Using the records below, output the stretch that opens with the line containing "User Settings &" and closes with the line containing "issues quickly |", exactly and including both lines, with nothing more.
▬▬▬▬▬▬▬▬▬▬
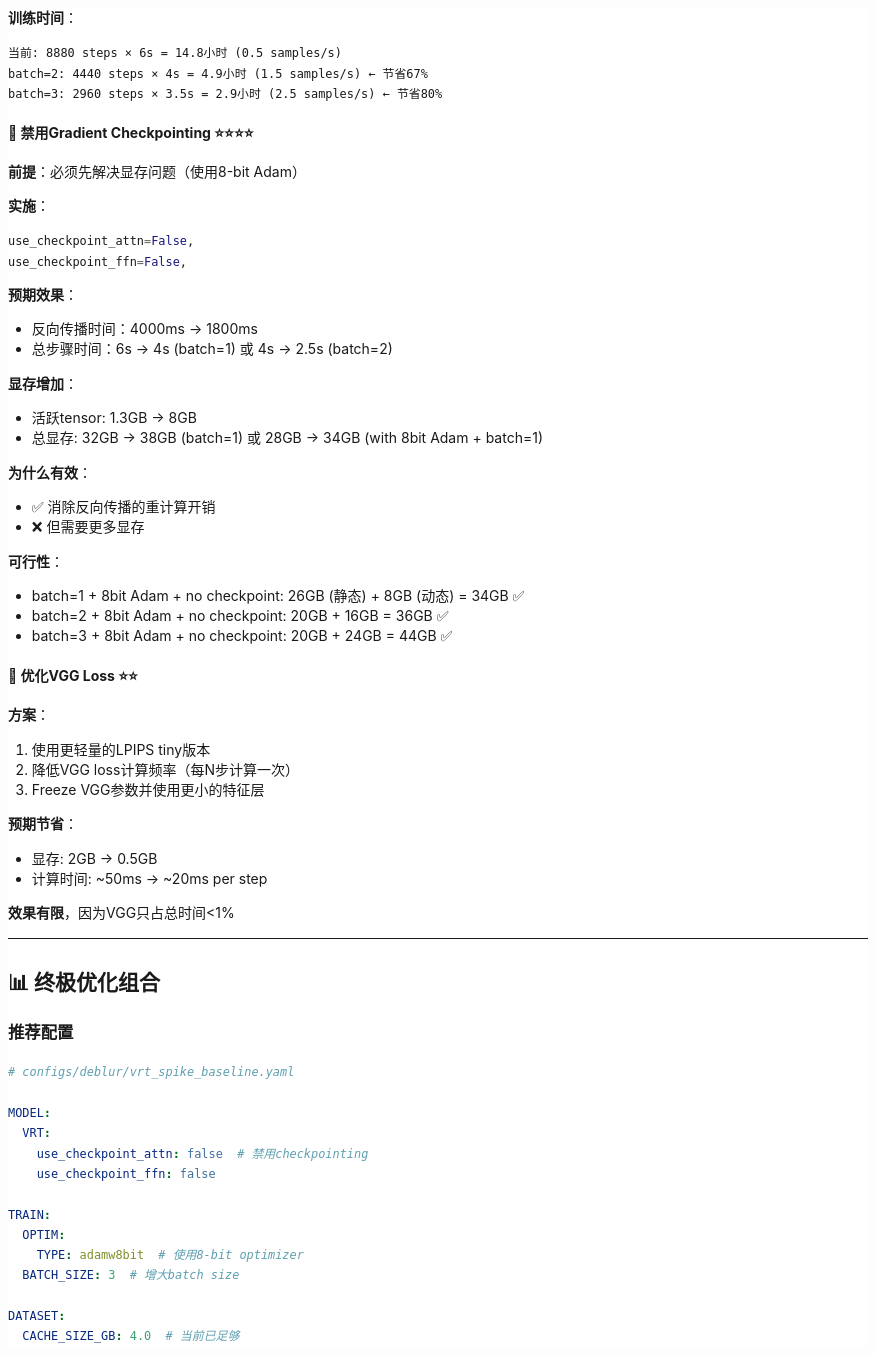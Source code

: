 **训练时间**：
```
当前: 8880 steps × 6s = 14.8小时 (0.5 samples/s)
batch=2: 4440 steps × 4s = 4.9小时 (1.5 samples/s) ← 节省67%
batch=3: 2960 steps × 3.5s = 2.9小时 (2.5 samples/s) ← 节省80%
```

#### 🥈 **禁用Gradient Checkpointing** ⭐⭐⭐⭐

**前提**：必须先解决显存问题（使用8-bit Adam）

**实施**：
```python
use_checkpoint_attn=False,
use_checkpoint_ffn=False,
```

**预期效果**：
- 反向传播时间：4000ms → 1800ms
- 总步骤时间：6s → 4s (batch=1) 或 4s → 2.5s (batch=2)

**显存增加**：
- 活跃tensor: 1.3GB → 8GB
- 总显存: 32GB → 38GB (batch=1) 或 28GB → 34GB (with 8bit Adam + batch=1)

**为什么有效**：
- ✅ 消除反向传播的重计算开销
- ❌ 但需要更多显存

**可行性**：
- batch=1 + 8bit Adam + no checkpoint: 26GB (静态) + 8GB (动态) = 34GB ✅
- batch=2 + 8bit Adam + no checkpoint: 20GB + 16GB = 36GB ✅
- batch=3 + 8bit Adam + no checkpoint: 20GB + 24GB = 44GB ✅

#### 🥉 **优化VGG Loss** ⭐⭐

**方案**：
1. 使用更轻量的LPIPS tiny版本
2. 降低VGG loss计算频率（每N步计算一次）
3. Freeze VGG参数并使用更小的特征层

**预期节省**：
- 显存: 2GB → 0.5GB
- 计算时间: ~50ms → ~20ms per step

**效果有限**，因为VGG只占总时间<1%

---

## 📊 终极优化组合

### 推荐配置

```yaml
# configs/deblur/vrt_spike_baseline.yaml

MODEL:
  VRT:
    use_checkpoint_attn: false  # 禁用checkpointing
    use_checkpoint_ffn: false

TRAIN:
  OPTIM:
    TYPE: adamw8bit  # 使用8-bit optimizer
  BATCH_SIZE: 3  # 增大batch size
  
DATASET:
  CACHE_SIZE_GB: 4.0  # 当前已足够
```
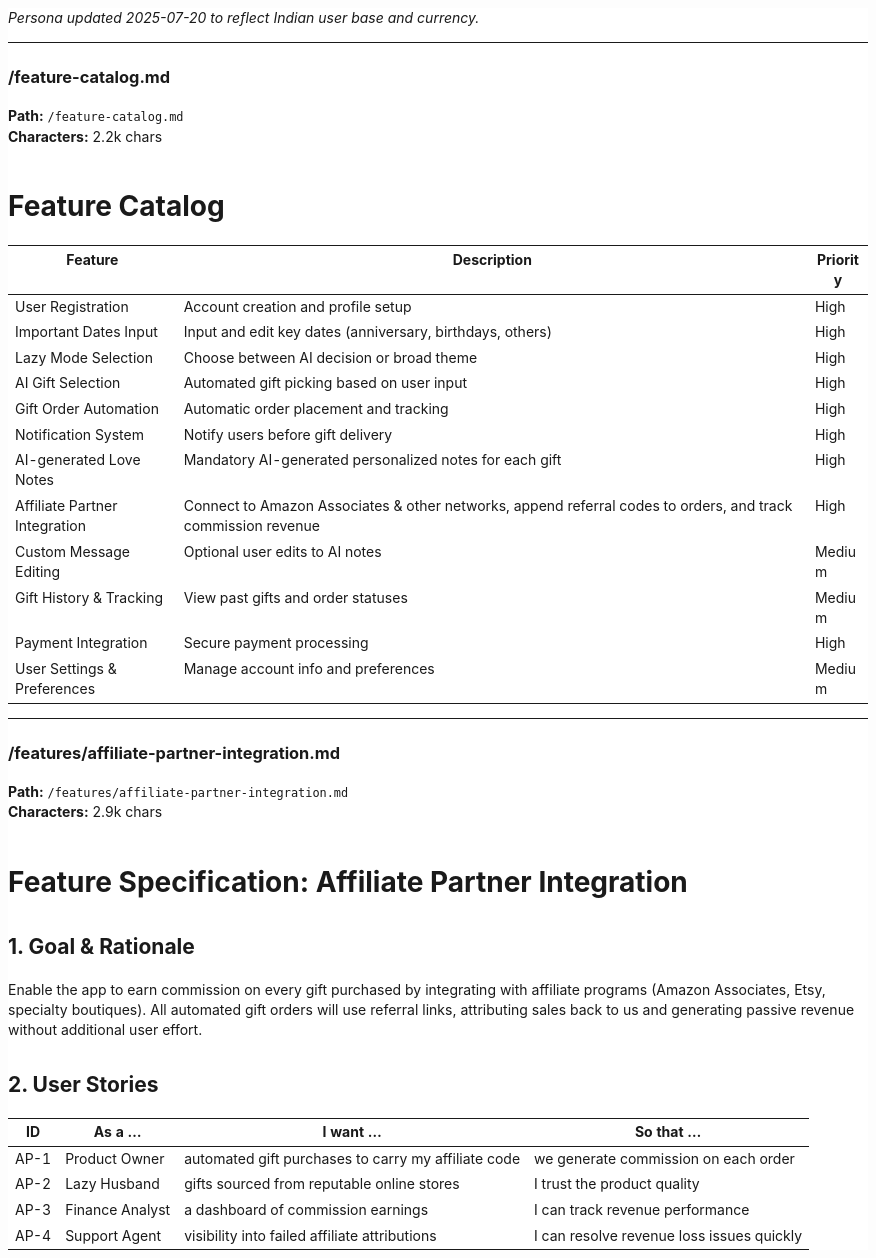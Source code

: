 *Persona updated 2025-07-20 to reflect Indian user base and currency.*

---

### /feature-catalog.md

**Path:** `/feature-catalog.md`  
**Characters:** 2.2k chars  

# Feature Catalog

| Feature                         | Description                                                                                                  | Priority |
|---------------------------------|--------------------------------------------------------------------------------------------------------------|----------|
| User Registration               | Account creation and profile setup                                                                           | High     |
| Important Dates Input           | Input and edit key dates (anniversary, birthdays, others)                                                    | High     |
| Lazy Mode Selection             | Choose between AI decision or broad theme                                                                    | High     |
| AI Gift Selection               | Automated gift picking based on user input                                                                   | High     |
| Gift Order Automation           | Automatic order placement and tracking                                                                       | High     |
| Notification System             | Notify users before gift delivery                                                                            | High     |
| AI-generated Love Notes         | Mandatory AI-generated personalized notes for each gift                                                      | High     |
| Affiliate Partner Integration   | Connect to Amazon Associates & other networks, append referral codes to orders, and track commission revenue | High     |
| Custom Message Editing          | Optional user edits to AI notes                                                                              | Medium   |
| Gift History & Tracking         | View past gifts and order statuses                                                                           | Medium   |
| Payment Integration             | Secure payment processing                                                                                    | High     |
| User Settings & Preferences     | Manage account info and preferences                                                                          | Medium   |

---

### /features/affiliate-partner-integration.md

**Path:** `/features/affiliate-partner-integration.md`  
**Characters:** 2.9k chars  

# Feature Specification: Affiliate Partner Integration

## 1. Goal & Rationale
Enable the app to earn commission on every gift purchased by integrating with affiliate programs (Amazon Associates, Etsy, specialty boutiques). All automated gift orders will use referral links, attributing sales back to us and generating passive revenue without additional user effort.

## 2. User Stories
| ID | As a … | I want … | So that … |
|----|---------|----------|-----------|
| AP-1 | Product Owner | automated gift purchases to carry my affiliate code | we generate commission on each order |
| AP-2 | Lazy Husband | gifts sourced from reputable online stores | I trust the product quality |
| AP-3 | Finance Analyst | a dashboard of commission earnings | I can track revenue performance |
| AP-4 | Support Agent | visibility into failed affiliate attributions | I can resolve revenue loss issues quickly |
▬▬▬▬▬▬▬▬▬▬
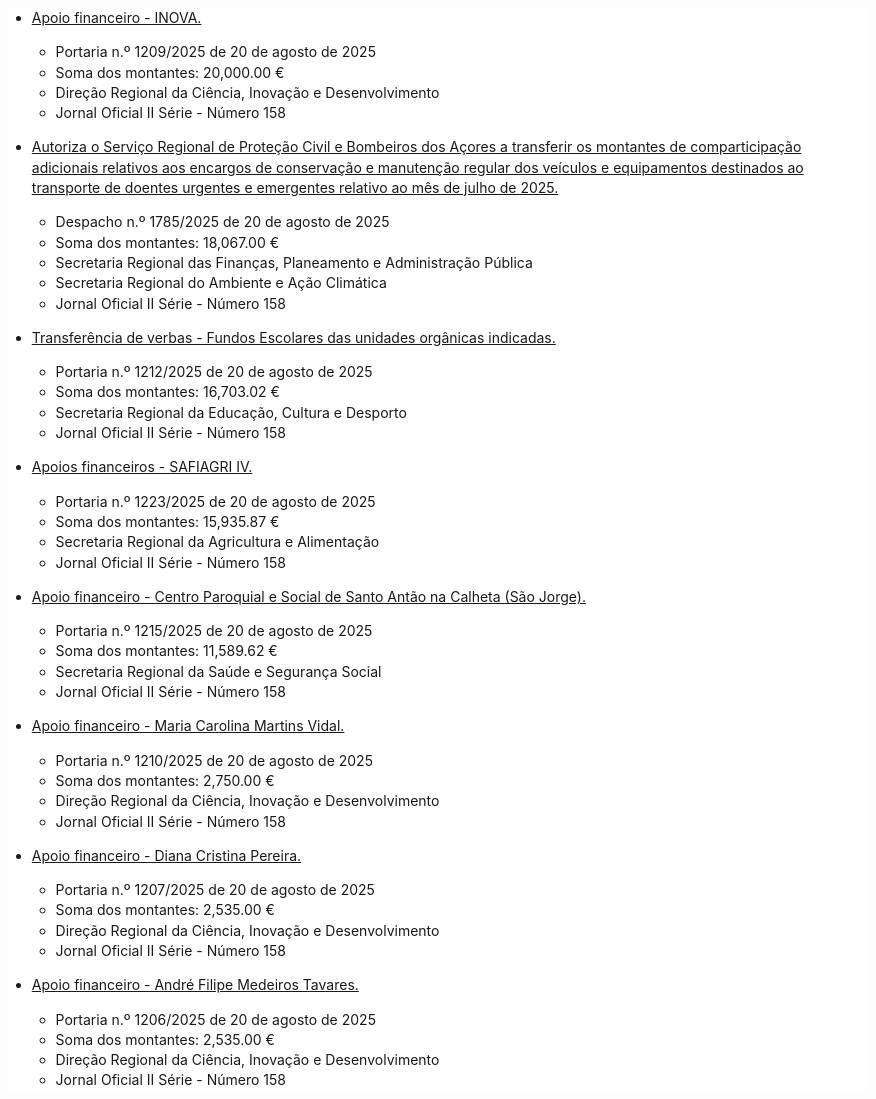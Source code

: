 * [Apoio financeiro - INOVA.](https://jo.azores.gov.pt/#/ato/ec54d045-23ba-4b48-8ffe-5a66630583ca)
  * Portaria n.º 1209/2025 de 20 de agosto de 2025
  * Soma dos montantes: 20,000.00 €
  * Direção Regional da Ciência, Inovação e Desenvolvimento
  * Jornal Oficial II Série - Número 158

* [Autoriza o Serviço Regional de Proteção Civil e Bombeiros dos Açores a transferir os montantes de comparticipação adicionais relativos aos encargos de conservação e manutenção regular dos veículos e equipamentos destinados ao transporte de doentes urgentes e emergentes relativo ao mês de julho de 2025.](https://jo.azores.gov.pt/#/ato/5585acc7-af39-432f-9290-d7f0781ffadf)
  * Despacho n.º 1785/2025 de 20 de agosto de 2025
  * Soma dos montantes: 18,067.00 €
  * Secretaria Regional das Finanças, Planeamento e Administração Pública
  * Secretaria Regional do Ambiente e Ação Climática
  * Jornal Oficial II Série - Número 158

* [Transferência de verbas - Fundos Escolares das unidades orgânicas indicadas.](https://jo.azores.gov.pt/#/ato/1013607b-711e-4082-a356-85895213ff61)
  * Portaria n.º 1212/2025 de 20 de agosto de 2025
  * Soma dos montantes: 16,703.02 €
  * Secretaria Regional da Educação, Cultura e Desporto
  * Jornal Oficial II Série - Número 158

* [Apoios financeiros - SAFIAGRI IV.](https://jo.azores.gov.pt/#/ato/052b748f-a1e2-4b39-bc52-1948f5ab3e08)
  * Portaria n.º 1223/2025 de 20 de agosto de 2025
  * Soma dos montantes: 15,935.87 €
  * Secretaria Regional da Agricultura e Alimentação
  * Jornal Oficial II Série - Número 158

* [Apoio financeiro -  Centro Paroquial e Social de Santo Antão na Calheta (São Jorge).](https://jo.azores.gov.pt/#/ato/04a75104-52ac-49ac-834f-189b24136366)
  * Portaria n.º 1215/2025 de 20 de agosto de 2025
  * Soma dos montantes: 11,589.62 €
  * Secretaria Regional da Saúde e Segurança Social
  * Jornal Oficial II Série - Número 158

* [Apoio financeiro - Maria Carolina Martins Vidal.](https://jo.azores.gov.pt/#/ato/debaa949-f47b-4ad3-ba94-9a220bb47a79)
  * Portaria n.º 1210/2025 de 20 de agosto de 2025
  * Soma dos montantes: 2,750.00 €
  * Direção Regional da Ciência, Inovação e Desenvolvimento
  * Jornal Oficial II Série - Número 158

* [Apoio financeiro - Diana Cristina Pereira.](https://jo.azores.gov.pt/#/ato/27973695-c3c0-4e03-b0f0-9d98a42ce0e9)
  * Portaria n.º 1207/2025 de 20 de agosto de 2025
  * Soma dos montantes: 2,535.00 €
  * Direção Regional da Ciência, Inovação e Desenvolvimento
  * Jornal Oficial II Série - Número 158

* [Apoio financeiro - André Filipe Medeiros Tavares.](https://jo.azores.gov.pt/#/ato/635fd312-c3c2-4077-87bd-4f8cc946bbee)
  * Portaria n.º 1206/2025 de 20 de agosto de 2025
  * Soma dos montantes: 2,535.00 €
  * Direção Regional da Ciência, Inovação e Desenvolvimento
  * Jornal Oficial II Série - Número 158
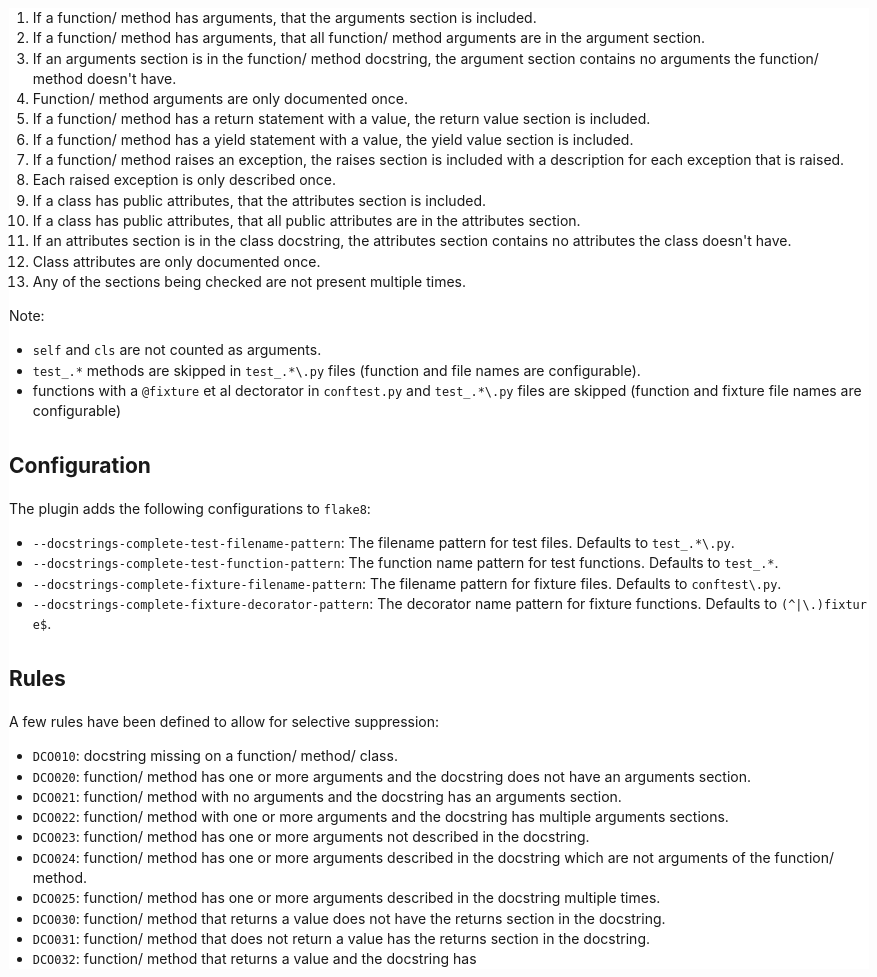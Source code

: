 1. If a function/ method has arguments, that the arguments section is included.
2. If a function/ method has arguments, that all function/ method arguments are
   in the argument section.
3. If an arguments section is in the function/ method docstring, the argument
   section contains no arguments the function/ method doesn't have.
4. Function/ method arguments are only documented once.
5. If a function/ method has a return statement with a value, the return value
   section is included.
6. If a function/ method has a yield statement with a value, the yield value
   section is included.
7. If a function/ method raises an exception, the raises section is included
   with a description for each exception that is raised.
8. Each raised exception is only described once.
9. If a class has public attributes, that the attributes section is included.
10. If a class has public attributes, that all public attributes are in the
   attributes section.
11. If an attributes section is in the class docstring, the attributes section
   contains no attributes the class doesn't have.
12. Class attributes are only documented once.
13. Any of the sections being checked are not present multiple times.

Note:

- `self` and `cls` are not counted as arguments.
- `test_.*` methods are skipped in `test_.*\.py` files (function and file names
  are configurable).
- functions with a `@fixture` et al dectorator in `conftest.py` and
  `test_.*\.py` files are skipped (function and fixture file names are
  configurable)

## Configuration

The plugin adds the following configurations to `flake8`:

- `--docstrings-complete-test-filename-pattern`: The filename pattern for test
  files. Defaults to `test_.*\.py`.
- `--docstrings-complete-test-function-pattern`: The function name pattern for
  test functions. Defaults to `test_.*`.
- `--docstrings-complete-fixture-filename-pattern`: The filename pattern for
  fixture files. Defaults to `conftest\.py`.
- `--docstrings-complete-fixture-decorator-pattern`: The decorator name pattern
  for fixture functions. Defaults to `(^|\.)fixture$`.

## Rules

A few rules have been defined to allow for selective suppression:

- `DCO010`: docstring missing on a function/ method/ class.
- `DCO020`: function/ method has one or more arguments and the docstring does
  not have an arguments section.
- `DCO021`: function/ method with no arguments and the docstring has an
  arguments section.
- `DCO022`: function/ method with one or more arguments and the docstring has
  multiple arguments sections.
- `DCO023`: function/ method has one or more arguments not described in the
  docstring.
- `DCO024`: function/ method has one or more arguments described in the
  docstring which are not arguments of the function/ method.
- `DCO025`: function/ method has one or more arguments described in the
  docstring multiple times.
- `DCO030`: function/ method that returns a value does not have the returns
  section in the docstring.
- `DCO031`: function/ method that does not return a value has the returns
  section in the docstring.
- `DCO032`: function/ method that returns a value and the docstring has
▬▬▬▬▬▬▬▬▬▬
**Exercise solution**
| User Settings & Preferences     | Manage account info and preferences                                                                          | Medium   |

---

### /features/affiliate-partner-integration.md

**Path:** `/features/affiliate-partner-integration.md`  
**Characters:** 2.9k chars  

# Feature Specification: Affiliate Partner Integration

## 1. Goal & Rationale
Enable the app to earn commission on every gift purchased by integrating with affiliate programs (Amazon Associates, Etsy, specialty boutiques). All automated gift orders will use referral links, attributing sales back to us and generating passive revenue without additional user effort.

## 2. User Stories
| ID | As a … | I want … | So that … |
|----|---------|----------|-----------|
| AP-1 | Product Owner | automated gift purchases to carry my affiliate code | we generate commission on each order |
| AP-2 | Lazy Husband | gifts sourced from reputable online stores | I trust the product quality |
| AP-3 | Finance Analyst | a dashboard of commission earnings | I can track revenue performance |
| AP-4 | Support Agent | visibility into failed affiliate attributions | I can resolve revenue loss issues quickly |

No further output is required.